Go through the records and count the lines where the string "system" occurs. Reply with the number only.
::: DATA SHOWN
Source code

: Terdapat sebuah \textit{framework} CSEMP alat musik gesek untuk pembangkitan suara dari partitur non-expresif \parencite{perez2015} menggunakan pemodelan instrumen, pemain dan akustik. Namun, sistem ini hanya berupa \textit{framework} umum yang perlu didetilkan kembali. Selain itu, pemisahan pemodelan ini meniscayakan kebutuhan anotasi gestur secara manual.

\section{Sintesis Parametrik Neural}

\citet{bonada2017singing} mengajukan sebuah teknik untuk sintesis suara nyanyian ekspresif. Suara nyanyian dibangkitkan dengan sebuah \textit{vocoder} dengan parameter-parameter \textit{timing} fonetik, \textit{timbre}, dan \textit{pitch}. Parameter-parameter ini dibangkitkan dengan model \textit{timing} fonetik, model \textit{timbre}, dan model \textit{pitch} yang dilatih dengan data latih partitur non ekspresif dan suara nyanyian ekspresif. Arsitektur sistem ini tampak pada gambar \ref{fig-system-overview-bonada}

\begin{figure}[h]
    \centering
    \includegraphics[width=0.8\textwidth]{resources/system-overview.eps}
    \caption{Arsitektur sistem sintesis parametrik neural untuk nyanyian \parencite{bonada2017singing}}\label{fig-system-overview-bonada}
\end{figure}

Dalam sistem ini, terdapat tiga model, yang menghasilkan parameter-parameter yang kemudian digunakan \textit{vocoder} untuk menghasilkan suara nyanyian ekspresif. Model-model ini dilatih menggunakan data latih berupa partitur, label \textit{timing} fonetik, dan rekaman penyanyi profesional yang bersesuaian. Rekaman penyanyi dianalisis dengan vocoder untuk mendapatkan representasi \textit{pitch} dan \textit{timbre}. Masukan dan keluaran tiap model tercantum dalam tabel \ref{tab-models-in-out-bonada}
::::::
::: DATA SHOWN
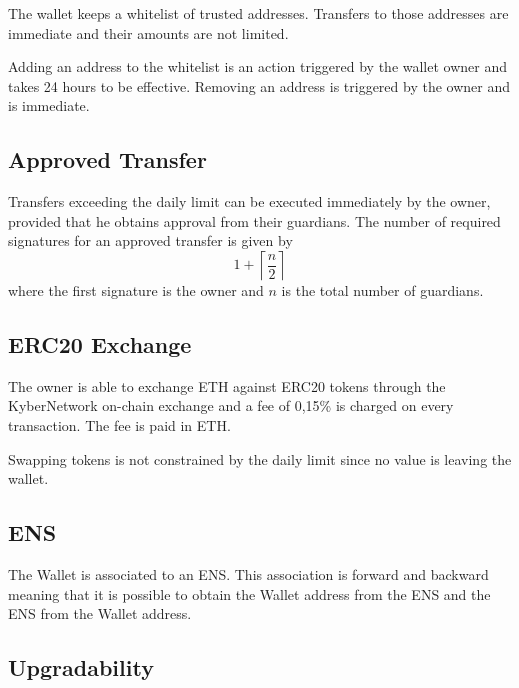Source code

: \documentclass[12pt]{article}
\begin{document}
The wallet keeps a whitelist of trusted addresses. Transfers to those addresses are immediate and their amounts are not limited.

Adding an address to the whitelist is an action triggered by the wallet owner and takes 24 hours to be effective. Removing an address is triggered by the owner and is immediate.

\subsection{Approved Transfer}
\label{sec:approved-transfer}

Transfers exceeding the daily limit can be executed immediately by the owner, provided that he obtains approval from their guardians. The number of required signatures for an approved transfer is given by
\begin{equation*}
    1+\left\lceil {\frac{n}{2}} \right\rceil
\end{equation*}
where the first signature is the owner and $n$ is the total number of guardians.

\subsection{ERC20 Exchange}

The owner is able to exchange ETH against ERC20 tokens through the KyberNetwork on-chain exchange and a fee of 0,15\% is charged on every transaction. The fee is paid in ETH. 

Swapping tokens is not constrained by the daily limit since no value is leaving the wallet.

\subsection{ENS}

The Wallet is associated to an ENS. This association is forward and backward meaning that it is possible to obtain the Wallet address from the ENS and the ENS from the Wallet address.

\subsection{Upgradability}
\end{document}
::::::
::: DATA SHOWN
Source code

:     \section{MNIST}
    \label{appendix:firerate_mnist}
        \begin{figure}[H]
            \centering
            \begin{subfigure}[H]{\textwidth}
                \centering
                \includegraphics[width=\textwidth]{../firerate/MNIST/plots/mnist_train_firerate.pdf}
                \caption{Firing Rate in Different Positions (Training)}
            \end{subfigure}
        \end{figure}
::::::
■ **THE ANSWER**: 3